01. Receive data and put the received data into batch queue (that is, batchsize will greatly affect its delay)

02. Waiting Time

03. Processing Time

 Static processing model:

  

    The dotted line in the figure is the security zone, where the data flow comes in time to be digested in this batchduration. Comparing the operations of reduce to join, different operators have different

linear Law, not as the amount of data increases in linear processing speed, there are many factors affecting the flow processing.

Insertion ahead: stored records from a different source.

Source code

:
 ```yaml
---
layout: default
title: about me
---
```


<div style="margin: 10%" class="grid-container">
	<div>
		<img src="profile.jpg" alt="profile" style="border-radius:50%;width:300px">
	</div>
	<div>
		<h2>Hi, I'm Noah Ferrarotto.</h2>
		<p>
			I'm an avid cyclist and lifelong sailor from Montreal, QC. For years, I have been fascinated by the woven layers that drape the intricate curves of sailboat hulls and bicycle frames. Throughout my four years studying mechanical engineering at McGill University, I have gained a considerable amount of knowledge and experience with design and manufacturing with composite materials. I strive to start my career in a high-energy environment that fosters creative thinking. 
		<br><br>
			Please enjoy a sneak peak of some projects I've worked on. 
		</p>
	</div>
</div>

Generally use a few batchduration flow processing, directly configure some parameters, every 10S there is a batchduration and then processing, such processing is not advisable. As can be seen, the real

not this , as the amount of data changes, the original data volume runs well, and is expected to be evaluated, such as processing 100M of data per second (single node), using a linear method to evaluate what is at 500M, and then set

static mode corresponding to the set phase is based on your existing hardware resources (memory, CPU, network), so the evaluation is inaccurate and difficult to predict, because it is difficult to predict the performance of the consumption data when it is different.

When changing its data rate, the state has instability, if it can change the relative stability of batchsize, so it is necessary to design an algorithm or implementation, not to adjust memory, CPU and other hardware resources, but tune

Whole its batch size, when batch is small or small enough to be appropriate, it should be a better idea, low latency, flexibility, versatility, simplicity.

  

   To complete the changes in the batchsize of the constant adjustment of job information must be statistical, dynamic adjustment of this mode, this mode is to configure the corresponding parameters. As the processing continues to run, the next run

before looking at a The last statistical information, whether we need to adjust our model, but this will be more difficult. Because there are some non-linear behaviors, it is possible to change the linear resources you think, to deal with

scale is different, processing calculates not the same, there are many unpredictable factors, need to achieve the dynamic adjustment of batchsize.

  

Note:

      • Data from: Liaoliang (Spark release version customization)
      • Sina Weibo:http://www.weibo.com/ilovepains

Dynamic batch size depth and Ratecontroller resolution in Spark streaming

Contact Us

The content source of this page is from Internet, which doesn't represent Alibaba Cloud's opinion; products and services mentioned on that page don't have any relationship with Alibaba Cloud. If the content of the page makes you feel confusing, please write us an email, we will handle the problem within 5 days after receiving your email.

If you find any instances of plagiarism from the community, please send an email to: info-contact@alibabacloud.com and provide relevant evidence. A staff member will contact you within 5 working days.

A Free Trial That Lets You Build Big!

Start building with 50+ products and up to 12 months usage for Elastic Compute Service

  • Sales Support

    1 on 1 presale consultation

  • After-Sales Support

    24/7 Technical Support 6 Free Tickets per Quarter Faster Response

  • Alibaba Cloud offers highly flexible support services tailored to meet your exact needs.